Delivery drivers are risking their lives to make ends meet during COVID-19 shutdown

Many restaurants in LA are still open for takeout during the COVID-19 pandemic. But if you want to eat it, you’ll have to venture out of isolation, or have it brought to you. That means delivery services like UberEats, Grubhub and Postmates are busier than ever. The drivers that power those services are out risking their lives to make a buck.

Mac Mills started driving for Postmates to make ends meet. Before the pandemic, he was working as a film producer and assistant, but then sets shut down. 

He’s one of the many Americans who lost work because of the virus. This month, 3.3 million people filed for unemployment. “I don’t think my story is that unique,” he says.

“I do really feel like I have to scrounge every penny I can because of how uncertain things are right now,” he says. “I'm going to ask my landlord for some help on the rent, but there's obviously no guarantee there. And I have food, but it seems like there's no end in sight to this pandemic.”

Mills says delivering for Postmates isn’t “the most glamorous thing to be doing,” but he would rather have a job. 

Earlier this month, Mills was driving under a promotion that guaranteed drivers $500 for 100 deliveries over the course of five days. If he didn’t complete it, his compensation would be based on how far he drove and how long he waited to pick up his deliveries, plus $2 as the base order for each delivery. 

He described getting nervous when picking up food at one restaurant: “I've noticed a lot of places that have like a salsa bar or sauces, they're pre-packaging them, where normally you would just do it yourself.

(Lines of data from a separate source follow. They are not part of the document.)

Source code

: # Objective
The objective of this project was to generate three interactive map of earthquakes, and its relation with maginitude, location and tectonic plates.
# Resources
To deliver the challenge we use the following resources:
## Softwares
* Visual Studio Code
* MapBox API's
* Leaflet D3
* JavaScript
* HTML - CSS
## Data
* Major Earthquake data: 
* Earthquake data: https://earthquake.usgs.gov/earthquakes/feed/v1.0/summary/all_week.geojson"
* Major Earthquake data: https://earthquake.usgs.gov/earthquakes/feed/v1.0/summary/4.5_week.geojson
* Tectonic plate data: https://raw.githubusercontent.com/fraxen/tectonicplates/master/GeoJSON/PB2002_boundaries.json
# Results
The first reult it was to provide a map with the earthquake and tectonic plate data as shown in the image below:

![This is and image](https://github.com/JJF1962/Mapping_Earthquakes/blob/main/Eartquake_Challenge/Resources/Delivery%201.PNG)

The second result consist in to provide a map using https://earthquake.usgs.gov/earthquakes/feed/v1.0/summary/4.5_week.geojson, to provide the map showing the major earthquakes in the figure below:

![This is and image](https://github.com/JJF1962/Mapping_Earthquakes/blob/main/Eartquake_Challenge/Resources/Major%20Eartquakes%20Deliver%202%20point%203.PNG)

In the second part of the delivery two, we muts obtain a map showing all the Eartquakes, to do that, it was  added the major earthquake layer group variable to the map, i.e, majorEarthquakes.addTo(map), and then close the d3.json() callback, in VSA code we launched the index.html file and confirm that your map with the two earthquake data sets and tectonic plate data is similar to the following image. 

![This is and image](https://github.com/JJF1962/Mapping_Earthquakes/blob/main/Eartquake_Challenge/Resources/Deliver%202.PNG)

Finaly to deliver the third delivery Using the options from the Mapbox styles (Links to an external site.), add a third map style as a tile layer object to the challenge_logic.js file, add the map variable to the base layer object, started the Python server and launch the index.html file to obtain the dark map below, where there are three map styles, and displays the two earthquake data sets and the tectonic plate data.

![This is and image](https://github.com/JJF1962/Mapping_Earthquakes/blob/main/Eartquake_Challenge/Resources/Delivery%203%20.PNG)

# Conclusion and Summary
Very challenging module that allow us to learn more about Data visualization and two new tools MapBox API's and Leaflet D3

This was the case that … I had to do it myself. And the customer asked for two cups of salsa. So I was a little freaked out. I'm sure they're cleaning their utensils. And I tried to be careful. But I spilled a little salsa on my hands.”

“I’m just constantly worried that this is gonna be the thing that I do that gets myself or somebody else sick. So it feels almost impossible to know exactly the right way to do everything. But I'm just trying to gather as much information as I can, and be as precautious as I can, and do my best,” he said. 

Mills completed his goal of 100 deliveries in five days. 

“It's been motivating. It's been nice to set a goal and have some sort of purpose in this crazy time. I think I'd be going nuts if I were just sitting at home waiting for life to come back to normal. … It's risky out here,” he said. “But it feels like I have some sort of purpose. It feels like I'm doing it to not just take care of me, but I'm getting food to people who are doing the right thing by staying home.”